Chuck Mangione, the leader of the Grammy -winning jazz band and a musician who obtained an unlikely success among the top five in 1978 with the jazz instruments “feels so good,” he died at age 84, according to a note about his Official website.
Born in Rochester, New York, on November 29, 1940, Mangione from the beginning was performed and recorded as the Mangione brothers with his brother and keyboardist Gaspare “Gap” Mangione. After graduating from the prestigious Eastman School of Music in his hometown, he played the trumpet with the famous leader of the Art Blakey’s Jazz Messengers band, as well as with several other sets, including the recording of the album “Friends” & Love … A Chuck Mangione concert “with the Rochester Philharmonic Orchestra in 1970.

In this photo of September 3, 1977, the Jazz musician Chuck Mangione is shown.
Bettmann Archives through Getty Images.
Mangione’s notoriety grew with the subsequent recordings of his compositions, including the Golden album certified by Riaa of 1975 “Chase the Clouds Away”, whose main song was used in the coverage of the Summer Olympic Games of 1976 and the “Bellavia” Grammy winner in 1977.
But it was Mangione’s 1977 album “Feele So So Good” and his success of the pop radio title made him a family name. With Mangione playing the Flelhorn and backed by his former quartet of the guitarist Grant Geissman, bass player Charles Meeks, the multi-instructorist Chris Vadala and James Bradley Jr. in Percussion, the only Billboard 200 albums only to the second to the Billboard card, at the second place to the second to the second to the subtin of the subtinte of the Billboard cartre. Night fever, “for the Bee Gees.” It feels so good, “ultimately was Riaa’s double platinum for sales of more than two million units.

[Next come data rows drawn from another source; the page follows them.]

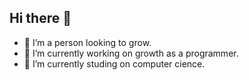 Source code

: ## Hi there 👋

- 🌱 I’m a person looking to grow.
- 🔭 I’m currently working on growth as a programmer.
- 📖 I’m currently studing on computer cience.


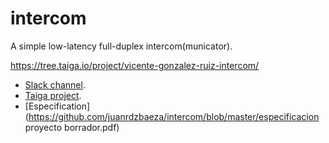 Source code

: # intercom

A simple low-latency full-duplex intercom(municator).

https://tree.taiga.io/project/vicente-gonzalez-ruiz-intercom/

* [Slack channel](https://tec-multimedia-ual.slack.com/messages/intercom/).
* [Taiga project](https://tree.taiga.io/project/vicente-gonzalez-ruiz-intercom/).
* [Especification](https://github.com/juanrdzbaeza/intercom/blob/master/especificacion proyecto borrador.pdf) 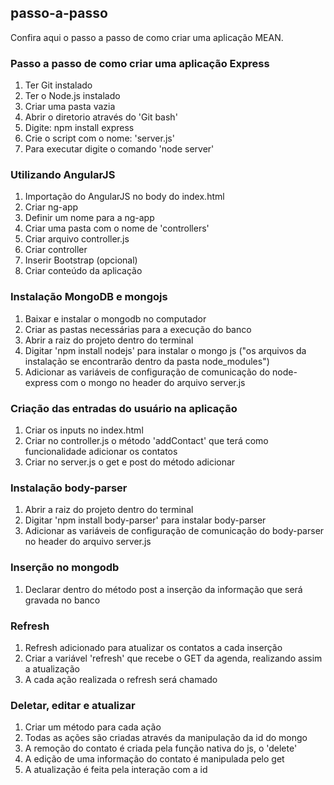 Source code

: ## passo-a-passo

Confira aqui o passo a passo de como criar uma aplicação MEAN.

### Passo a passo de como criar uma aplicação Express

1. Ter Git instalado
2. Ter o Node.js instalado
3. Criar uma pasta vazia
4. Abrir o diretorio através do 'Git bash'
5. Digite: npm install express
6. Crie o script com o nome: 'server.js'
7. Para executar digite o comando 'node server'

### Utilizando AngularJS

1. Importação do AngularJS no body do index.html
2. Criar ng-app
3. Definir um nome para a ng-app
4. Criar uma pasta com o nome de 'controllers'
5. Criar arquivo controller.js
6. Criar controller
7. Inserir Bootstrap (opcional)
8. Criar conteúdo da aplicação

### Instalação MongoDB e mongojs

1. Baixar e instalar o mongodb no computador
2. Criar as pastas necessárias para a execução do banco
3. Abrir a raiz do projeto dentro do terminal
4. Digitar 'npm install nodejs' para instalar o mongo js ("os arquivos da instalação se encontrarão dentro da pasta node_modules")
5. Adicionar as variáveis de configuração de comunicação do node-express com o mongo no header do arquivo server.js

### Criação das entradas do usuário na aplicação

1. Criar os inputs no index.html
2. Criar no controller.js o método 'addContact' que terá como funcionalidade adicionar os contatos
3. Criar no server.js o get e post do método adicionar

### Instalação body-parser

1. Abrir a raiz do projeto dentro do terminal
2. Digitar 'npm install body-parser' para instalar body-parser
3. Adicionar as variáveis de configuração de comunicação do body-parser no header do arquivo server.js

### Inserção no mongodb

1. Declarar dentro do método post a inserção da informação que será gravada no banco

### Refresh

1. Refresh adicionado para atualizar os contatos a cada inserção
2. Criar a variável 'refresh' que recebe o GET da agenda, realizando assim a atualização
3. A cada ação realizada o refresh será chamado

### Deletar, editar e atualizar

1. Criar um método para cada ação
2. Todas as ações são criadas através da manipulação da id do mongo
3. A remoção do contato é criada pela função nativa do js, o 'delete'
4. A edição de uma informação do contato é manipulada pelo get
5. A atualização é feita pela interação com a id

Mangione’s follow -up albums included the 1978 gold sale soundtrack to the Anthony Quinn movie “Children of Sanchez”, the main song that earned Mangione his second of two Grammy Carrera Awards. “Fun and Games” of 1979, which was also certified Gold, presented the single “Give It All You Got”, which was used in the ABC coverage of the 1980 Winter Olympic Games and obtained two Grammy nominations; Mangione won 13 grammy nods for life, including his two victories.
Mangione recorded about 30 albums during his career, the last of which was the launch of 2000 “Everything for Love”. Its general popularity decreased after its apogee of the 1970s, but remained a touch of pop culture that well in the 2000s, sending its image with a recurrent voice role in the animated television comedy “King of the Hill”, interpreting an exaggerated version of itself when it appeared on the cover of the album “feels so good.”
In 2012, Mangione was included in the Rochester Music Hall of FameThat he cites saying: “If you are honest and play with love, people will sit and listen … My music is the sum of everything I have experienced.”